L'un des mythes fondateurs du rapport entre les sexes raconte qu'au début des temps, les femmes régnaient sur le monde. Les hommes s'inclinaient naturellement devant ces êtres détenteurs du pouvoir suprême: celui de générer d'autres êtres. Ils se croyaient exclus du processus de procréation et pensaient que les femmes étaient fécondées par la lune, la mer, les dieux. Un jour, ils découvrirent que, tout de même, ils y étaient pour quelque chose et ce fut le début des ennuis.
De ce petit quelque chose, les hommes, en effet, firent tout un plat. Leur obsession fut désormais de veiller à ce que leur semence, et pas celle d'un autre, germe dans le ventre de leur compagne. Ils enfermèrent les femmes, les mutilèrent, les voilèrent et se déclarèrent maîtres du monde. C'était une manière de conjurer leur angoisse, mais aussi de se venger de ce que leur rôle dans la procréation restait secondaire, interchangeable.
Une bonne partie de nos malheurs viennent, en somme, de ce que les humains n'ont pas seulement une mère, mais aussi un père. L'actrice américaine Angelina Jolie l'a bien compris. Dans une interview à Paris-Match, elle raconte qu'elle vient d'adopter un petit Cambodgien, qu'elle en veut d'autres de toutes les couleurs (à sa place, je resterais dans les tons mats, qui lui vont mieux au teint), et qu'elle n'envisage pas de vivre à nouveau avec un homme. Plus précisément: Angelina Jolie n'envisage pas de vivre avec un homme «parce qu»'elle veut beaucoup d'enfants: «Je ne veux pas les troubler», explique-t-elle. C'est vrai, ça, pourquoi leur donner un père? C'est troublant un père, c'est plein de poils, ça empêche les mamans de dormir avec leur petit. Exit l'empêcheur de tourner en rond. Et l'actrice de dessiner le nouvel horizon de la femme du XXIe siècle: «Mes relations avec les hommes et ma vie de famille seront séparées.»
Bon. Mais l'adoption, voire l'insémination artificielle restent des réponses imparfaites au défaut de fabrication de base de l'humanité, qui est la procréation sexuée.

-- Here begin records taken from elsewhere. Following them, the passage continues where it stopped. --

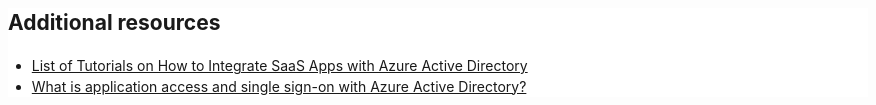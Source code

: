 ## Additional resources

* [List of Tutorials on How to Integrate SaaS Apps with Azure Active Directory](active-directory-saas-tutorial-list.md)
* [What is application access and single sign-on with Azure Active Directory?](active-directory-appssoaccess-whatis.md)



[1]: ./media/active-directory-saas-newsignature-tutorial/tutorial_general_01.png
[2]: ./media/active-directory-saas-newsignature-tutorial/tutorial_general_02.png
[3]: ./media/active-directory-saas-newsignature-tutorial/tutorial_general_03.png
[4]: ./media/active-directory-saas-newsignature-tutorial/tutorial_general_04.png

[100]: ./media/active-directory-saas-newsignature-tutorial/tutorial_general_100.png

[200]: ./media/active-directory-saas-newsignature-tutorial/tutorial_general_200.png
[201]: ./media/active-directory-saas-newsignature-tutorial/tutorial_general_201.png
[202]: ./media/active-directory-saas-newsignature-tutorial/tutorial_general_202.png
[203]: ./media/active-directory-saas-newsignature-tutorial/tutorial_general_203.png

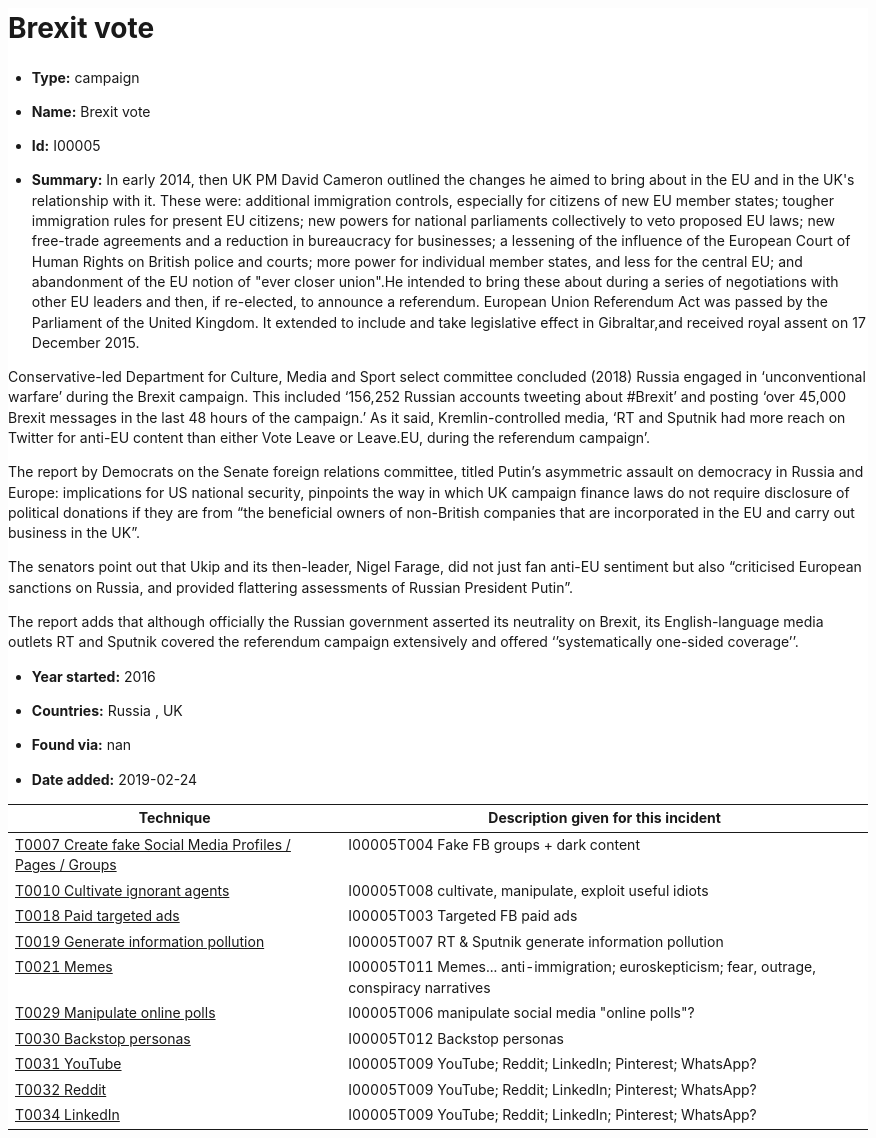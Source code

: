 # Brexit vote

* **Type:** campaign

* **Name:** Brexit vote

* **Id:** I00005

* **Summary:** In early 2014, then UK PM David Cameron outlined the changes he aimed to bring about in the EU and in the UK's relationship with it. These were: additional immigration controls, especially for citizens of new EU member states; tougher immigration rules for present EU citizens; new powers for national parliaments collectively to veto proposed EU laws; new free-trade agreements and a reduction in bureaucracy for businesses; a lessening of the influence of the European Court of Human Rights on British police and courts; more power for individual member states, and less for the central EU; and abandonment of the EU notion of "ever closer union".He intended to bring these about during a series of negotiations with other EU leaders and then, if re-elected, to announce a referendum.
European Union Referendum Act was passed by the Parliament of the United Kingdom. It extended to include and take legislative effect in Gibraltar,and received royal assent on 17 December 2015.

Conservative-led Department for Culture, Media and Sport select committee concluded (2018) Russia engaged in ‘unconventional warfare’ during the Brexit campaign. This included ‘156,252 Russian accounts tweeting about #Brexit’ and posting ‘over 45,000 Brexit messages in the last 48 hours of the campaign.’ As it said, Kremlin-controlled media, ‘RT and Sputnik had more reach on Twitter for anti-EU content than either Vote Leave or Leave.EU, during the referendum campaign’.

The report by Democrats on the Senate foreign relations committee, titled Putin’s asymmetric assault on democracy in Russia and Europe: implications for US national security, pinpoints the way in which UK campaign finance laws do not require disclosure of political donations if they are from “the beneficial owners of non-British companies that are incorporated in the EU and carry out business in the UK”.

The senators point out that Ukip and its then-leader, Nigel Farage, did not just fan anti-EU sentiment but also “criticised European sanctions on Russia, and provided flattering assessments of Russian President Putin”.

The report adds that although officially the Russian government asserted its neutrality on Brexit, its English-language media outlets RT and Sputnik covered the referendum campaign extensively and offered ‘’systematically one-sided coverage’’.

* **Year started:** 2016

* **Countries:** Russia , UK

* **Found via:** nan

* **Date added:** 2019-02-24
 

| Technique | Description given for this incident |
| --------- | ------------------------- |
| [T0007 Create fake Social Media Profiles / Pages / Groups](../techniques/T0007.md) | I00005T004 Fake FB groups + dark content |
| [T0010 Cultivate ignorant agents](../techniques/T0010.md) | I00005T008 cultivate, manipulate, exploit useful idiots |
| [T0018 Paid targeted ads](../techniques/T0018.md) | I00005T003 Targeted FB paid ads |
| [T0019 Generate information pollution](../techniques/T0019.md) | I00005T007 RT & Sputnik generate information pollution |
| [T0021 Memes](../techniques/T0021.md) | I00005T011 Memes... anti-immigration; euroskepticism; fear, outrage, conspiracy narratives |
| [T0029 Manipulate online polls](../techniques/T0029.md) | I00005T006 manipulate social media "online polls"?  |
| [T0030 Backstop personas](../techniques/T0030.md) | I00005T012 Backstop personas |
| [T0031 YouTube](../techniques/T0031.md) | I00005T009 YouTube; Reddit; LinkedIn; Pinterest; WhatsApp? |
| [T0032 Reddit](../techniques/T0032.md) | I00005T009 YouTube; Reddit; LinkedIn; Pinterest; WhatsApp? |
| [T0034 LinkedIn](../techniques/T0034.md) | I00005T009 YouTube; Reddit; LinkedIn; Pinterest; WhatsApp? |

Son idéal de perfection, c'est la reproduction virginale. Or, nous y sommes presque. Les avancées de la science renouent avec les mythes fondateurs: au Japon, issu de deux femelles, vient de naître le premier mammifère sans père.

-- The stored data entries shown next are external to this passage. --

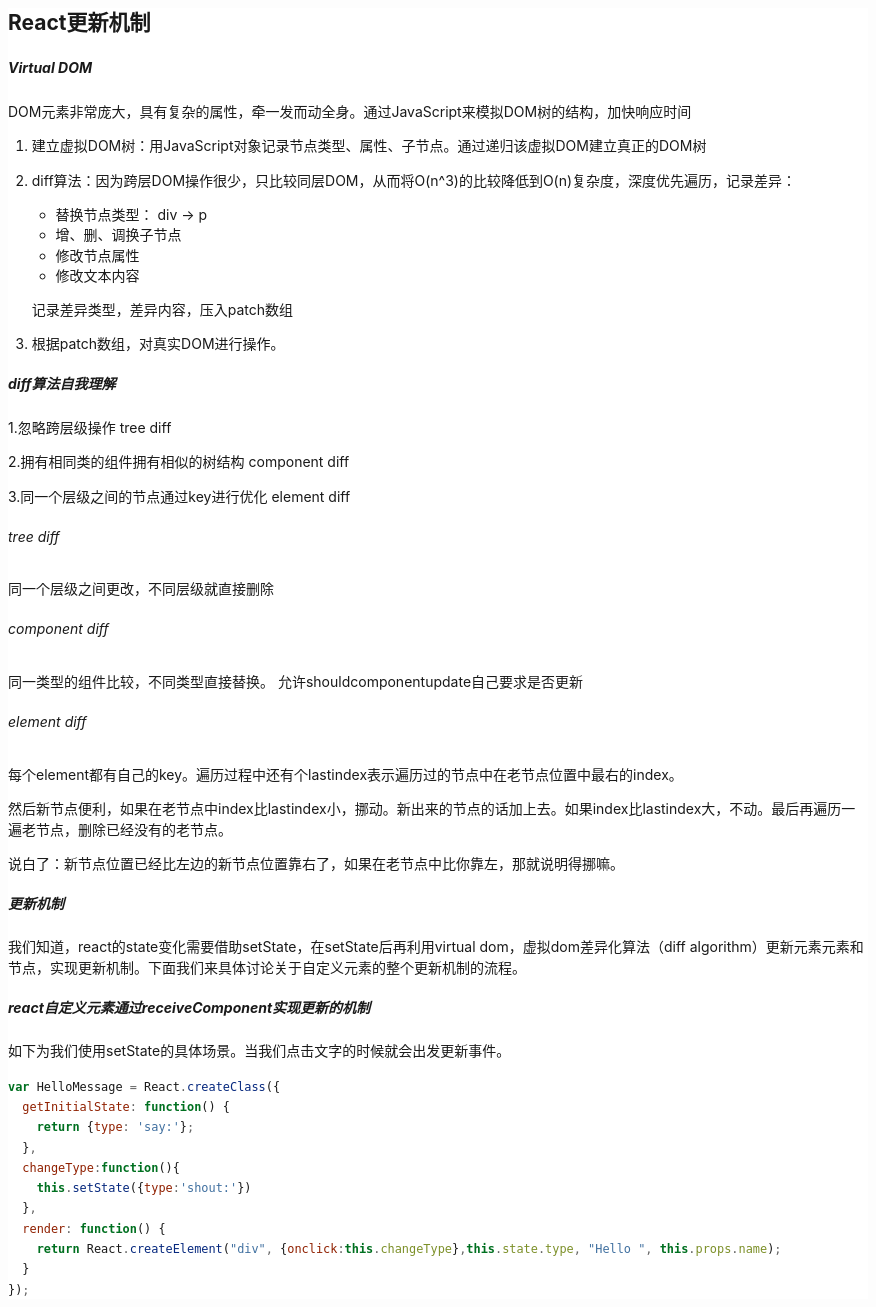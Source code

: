 ## React更新机制

##### Virtual DOM

DOM元素非常庞大，具有复杂的属性，牵一发而动全身。通过JavaScript来模拟DOM树的结构，加快响应时间

1. 建立虚拟DOM树：用JavaScript对象记录节点类型、属性、子节点。通过递归该虚拟DOM建立真正的DOM树

2. diff算法：因为跨层DOM操作很少，只比较同层DOM，从而将O(n^3)的比较降低到O(n)复杂度，深度优先遍历，记录差异：

   - 替换节点类型： div -> p
   - 增、删、调换子节点
   - 修改节点属性
   - 修改文本内容

   记录差异类型，差异内容，压入patch数组

3. 根据patch数组，对真实DOM进行操作。



##### diff算法自我理解

1.忽略跨层级操作								tree diff

2.拥有相同类的组件拥有相似的树结构			component diff

3.同一个层级之间的节点通过key进行优化			element diff



###### tree diff 

同一个层级之间更改，不同层级就直接删除

###### component diff

同一类型的组件比较，不同类型直接替换。 允许shouldcomponentupdate自己要求是否更新

###### element diff

每个element都有自己的key。遍历过程中还有个lastindex表示遍历过的节点中在老节点位置中最右的index。

然后新节点便利，如果在老节点中index比lastindex小，挪动。新出来的节点的话加上去。如果index比lastindex大，不动。最后再遍历一遍老节点，删除已经没有的老节点。

说白了：新节点位置已经比左边的新节点位置靠右了，如果在老节点中比你靠左，那就说明得挪嘛。







##### 更新机制

我们知道，react的state变化需要借助setState，在setState后再利用virtual dom，虚拟dom差异化算法（diff algorithm）更新元素元素和节点，实现更新机制。下面我们来具体讨论关于自定义元素的整个更新机制的流程。

##### react自定义元素通过receiveComponent实现更新的机制

如下为我们使用setState的具体场景。当我们点击文字的时候就会出发更新事件。

```javascript
var HelloMessage = React.createClass({
  getInitialState: function() {
    return {type: 'say:'};
  },
  changeType:function(){
    this.setState({type:'shout:'})
  },
  render: function() {
    return React.createElement("div", {onclick:this.changeType},this.state.type, "Hello ", this.props.name);
  }
});

```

C'est un grand jour, mes sœurs. Mieux que le clone (condamné à l'appauvrissement génétique), la souris Kaguya donne corps au fantasme féminin absolu, celui d'un monde complètement débarrassé des pères, voire des hommes tout court. Enfin la paix. Tout est tellement plus simple sans les mecs.

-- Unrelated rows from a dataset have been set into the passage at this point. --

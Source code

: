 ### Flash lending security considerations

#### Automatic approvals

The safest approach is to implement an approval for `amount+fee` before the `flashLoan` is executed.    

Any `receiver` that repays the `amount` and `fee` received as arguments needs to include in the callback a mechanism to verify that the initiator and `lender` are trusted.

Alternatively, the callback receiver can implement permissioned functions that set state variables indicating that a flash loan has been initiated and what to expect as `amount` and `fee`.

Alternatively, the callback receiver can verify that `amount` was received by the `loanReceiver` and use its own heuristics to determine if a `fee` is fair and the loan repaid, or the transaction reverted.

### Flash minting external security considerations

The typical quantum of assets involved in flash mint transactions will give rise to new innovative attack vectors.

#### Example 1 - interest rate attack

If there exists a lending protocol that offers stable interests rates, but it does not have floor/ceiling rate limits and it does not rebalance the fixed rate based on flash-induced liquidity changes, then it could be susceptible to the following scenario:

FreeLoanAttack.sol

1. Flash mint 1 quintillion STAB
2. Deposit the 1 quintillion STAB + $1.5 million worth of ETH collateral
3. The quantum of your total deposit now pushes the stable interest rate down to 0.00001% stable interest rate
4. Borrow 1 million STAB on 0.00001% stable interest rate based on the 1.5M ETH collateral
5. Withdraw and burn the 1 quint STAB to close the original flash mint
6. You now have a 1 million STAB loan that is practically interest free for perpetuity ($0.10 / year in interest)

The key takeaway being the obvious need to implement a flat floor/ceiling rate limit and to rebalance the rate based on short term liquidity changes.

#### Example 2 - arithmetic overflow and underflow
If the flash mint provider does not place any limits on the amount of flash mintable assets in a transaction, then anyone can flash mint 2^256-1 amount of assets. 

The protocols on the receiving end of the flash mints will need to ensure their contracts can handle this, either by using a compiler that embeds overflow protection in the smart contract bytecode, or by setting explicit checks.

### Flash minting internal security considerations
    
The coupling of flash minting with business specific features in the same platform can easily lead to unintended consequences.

C'est tentant. Personnellement, j'ai une archaïque attirance pour la complexité et la différence qui m'empêche d'adhérer à ce projet d'homme nouveau – pardon, de femme nouvelle. Et puis, j'ai une question bête à Angelina Jolie: elle, elle a plein de bonnes, d'accord. Mais, dans son monde idéal, pendant que je suis au cinéma avec les copines, qui est-ce qui garde les enfants?